Following recent cuts at Meta Ireland, the company brought its headcount to fewer than 1,800 in 2024, down from over 2,000 the previous year.
If Meta settles on the 20 per cent figure, the lay-offs will be the company’s most significant since a restructuring in late 2022 and early 2023 that it dubbed the “year of efficiency”. It employed nearly 79,000 people as of December 31st, according to its latest filing.
The company laid off 11,000 staffers in November 2022, or about 13 per cent of its workforce at the time.

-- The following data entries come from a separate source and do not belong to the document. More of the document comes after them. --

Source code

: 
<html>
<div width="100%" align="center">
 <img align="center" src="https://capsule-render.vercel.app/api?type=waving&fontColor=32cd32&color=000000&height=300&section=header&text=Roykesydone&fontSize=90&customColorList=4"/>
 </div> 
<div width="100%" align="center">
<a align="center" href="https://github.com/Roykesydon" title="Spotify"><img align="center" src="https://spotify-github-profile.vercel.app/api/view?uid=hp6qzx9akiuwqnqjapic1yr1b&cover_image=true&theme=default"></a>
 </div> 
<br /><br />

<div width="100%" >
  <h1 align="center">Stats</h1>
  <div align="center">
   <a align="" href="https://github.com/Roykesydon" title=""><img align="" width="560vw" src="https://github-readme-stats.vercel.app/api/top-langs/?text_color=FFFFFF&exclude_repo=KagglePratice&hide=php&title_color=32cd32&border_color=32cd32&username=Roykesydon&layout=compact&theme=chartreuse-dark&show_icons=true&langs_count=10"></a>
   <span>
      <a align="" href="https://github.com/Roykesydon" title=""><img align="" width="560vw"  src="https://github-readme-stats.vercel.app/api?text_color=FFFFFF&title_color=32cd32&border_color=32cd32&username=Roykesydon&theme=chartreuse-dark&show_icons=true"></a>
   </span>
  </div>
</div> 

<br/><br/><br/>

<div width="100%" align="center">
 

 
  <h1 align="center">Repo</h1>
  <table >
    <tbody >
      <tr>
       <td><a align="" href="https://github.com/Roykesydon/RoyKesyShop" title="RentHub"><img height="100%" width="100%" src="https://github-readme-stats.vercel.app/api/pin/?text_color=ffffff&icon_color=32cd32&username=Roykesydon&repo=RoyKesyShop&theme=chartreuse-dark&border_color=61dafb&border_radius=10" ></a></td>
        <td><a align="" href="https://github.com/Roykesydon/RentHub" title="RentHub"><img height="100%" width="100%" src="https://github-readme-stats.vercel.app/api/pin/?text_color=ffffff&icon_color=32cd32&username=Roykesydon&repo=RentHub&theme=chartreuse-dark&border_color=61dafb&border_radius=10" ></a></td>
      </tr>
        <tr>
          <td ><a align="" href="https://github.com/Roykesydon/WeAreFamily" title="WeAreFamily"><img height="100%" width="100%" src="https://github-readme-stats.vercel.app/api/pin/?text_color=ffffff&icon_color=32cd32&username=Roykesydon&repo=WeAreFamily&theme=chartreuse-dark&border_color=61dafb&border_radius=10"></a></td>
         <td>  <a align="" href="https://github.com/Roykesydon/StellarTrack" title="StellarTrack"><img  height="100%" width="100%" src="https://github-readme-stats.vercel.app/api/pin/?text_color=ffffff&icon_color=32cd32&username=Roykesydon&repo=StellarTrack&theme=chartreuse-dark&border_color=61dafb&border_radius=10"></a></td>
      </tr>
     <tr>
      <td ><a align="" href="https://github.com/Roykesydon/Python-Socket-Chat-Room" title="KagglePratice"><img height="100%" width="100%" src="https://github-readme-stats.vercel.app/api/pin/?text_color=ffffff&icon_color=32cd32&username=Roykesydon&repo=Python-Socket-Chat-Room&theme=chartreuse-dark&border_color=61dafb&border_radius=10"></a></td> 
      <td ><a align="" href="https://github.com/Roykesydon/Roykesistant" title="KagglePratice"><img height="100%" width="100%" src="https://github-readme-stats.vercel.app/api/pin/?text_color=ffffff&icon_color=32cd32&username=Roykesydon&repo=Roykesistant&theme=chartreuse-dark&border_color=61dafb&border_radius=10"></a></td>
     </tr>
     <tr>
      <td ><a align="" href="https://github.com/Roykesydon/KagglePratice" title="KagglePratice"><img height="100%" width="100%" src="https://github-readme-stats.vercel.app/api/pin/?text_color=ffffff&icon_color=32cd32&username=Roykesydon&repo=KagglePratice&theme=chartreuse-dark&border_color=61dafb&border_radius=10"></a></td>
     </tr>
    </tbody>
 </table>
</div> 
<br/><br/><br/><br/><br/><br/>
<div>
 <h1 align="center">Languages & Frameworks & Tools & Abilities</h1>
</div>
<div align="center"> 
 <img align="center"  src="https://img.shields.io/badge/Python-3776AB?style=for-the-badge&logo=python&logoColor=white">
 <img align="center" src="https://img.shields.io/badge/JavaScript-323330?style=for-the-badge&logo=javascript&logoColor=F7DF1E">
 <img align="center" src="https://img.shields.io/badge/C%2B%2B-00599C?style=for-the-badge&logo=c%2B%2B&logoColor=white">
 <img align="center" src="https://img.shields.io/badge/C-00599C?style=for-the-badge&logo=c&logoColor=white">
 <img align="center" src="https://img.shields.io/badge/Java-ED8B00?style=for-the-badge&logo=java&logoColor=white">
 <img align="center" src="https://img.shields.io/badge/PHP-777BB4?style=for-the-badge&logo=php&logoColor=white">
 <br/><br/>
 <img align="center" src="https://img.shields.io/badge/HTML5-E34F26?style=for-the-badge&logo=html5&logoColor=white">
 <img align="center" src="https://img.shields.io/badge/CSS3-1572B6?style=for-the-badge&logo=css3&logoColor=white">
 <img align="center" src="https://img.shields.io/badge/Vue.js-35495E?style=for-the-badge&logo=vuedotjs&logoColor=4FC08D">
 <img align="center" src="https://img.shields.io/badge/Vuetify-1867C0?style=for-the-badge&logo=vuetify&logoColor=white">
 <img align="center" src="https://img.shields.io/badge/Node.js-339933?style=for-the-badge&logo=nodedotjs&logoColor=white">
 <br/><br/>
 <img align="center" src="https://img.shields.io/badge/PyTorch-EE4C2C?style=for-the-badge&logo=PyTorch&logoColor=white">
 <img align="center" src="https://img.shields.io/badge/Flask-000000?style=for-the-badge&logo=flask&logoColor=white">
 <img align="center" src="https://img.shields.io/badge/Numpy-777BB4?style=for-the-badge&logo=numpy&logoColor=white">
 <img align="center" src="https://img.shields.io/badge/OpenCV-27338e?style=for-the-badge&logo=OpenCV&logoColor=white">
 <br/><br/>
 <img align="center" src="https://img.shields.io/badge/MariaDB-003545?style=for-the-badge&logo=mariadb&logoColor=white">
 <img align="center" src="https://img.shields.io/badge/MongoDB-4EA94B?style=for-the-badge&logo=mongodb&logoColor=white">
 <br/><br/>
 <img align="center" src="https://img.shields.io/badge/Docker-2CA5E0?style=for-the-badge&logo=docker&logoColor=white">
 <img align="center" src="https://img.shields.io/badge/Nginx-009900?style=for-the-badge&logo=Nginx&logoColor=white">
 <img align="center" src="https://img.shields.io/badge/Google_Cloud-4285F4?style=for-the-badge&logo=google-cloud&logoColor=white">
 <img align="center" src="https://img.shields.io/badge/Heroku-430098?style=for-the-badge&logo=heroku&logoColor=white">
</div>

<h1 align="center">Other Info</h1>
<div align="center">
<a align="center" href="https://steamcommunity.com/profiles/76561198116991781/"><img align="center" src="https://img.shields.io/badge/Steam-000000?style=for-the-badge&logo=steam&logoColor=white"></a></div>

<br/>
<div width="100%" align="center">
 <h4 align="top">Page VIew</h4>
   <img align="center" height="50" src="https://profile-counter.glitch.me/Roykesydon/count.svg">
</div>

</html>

Around four months later, it announced it was cutting another 10,000 jobs.
Over the last year, chief executive Mark Zuckerberg has been pushing Meta to compete more forcefully in generative AI. The company has offered huge pay packages, some worth hundreds of millions of dollars over four years, to court top AI researchers to a new superintelligence team.
The company has said it plans to invest $600 billion (€523 billion) to build data centres by 2028. Earlier this week, it acquired Moltbook, a social networking platform built for AI agents. Meta is also spending at least $2 billion to buy Chinese AI start-up Manus, Reuters has reported.
Zuckerberg has alluded to efficiency gains from the investments, saying in January he was starting to see “projects that used to require big teams now be accomplished by a single very talented person”.
Meta’s plans reflect a broader pattern among big US companies, particularly in tech, this year. Executives have pointed to recent improvements in AI systems as one reason for the changes.
In January, Amazon confirmed it would cut some 16,000 jobs, amounting to nearly 10 per cent of its workforce. Last month, the fintech company Block chopped nearly half of its staff, with chief executive Jack Dorsey explicitly pointing to AI tools and their growing capability to help companies do more with smaller teams.
Meta’s planned AI investments follow a series of setbacks with its Llama 4 models last year, including criticism that it provided misleading results on the benchmarks it used for early versions. It abandoned the release of the largest version of that model, called Behemoth, which had been due out in the summer.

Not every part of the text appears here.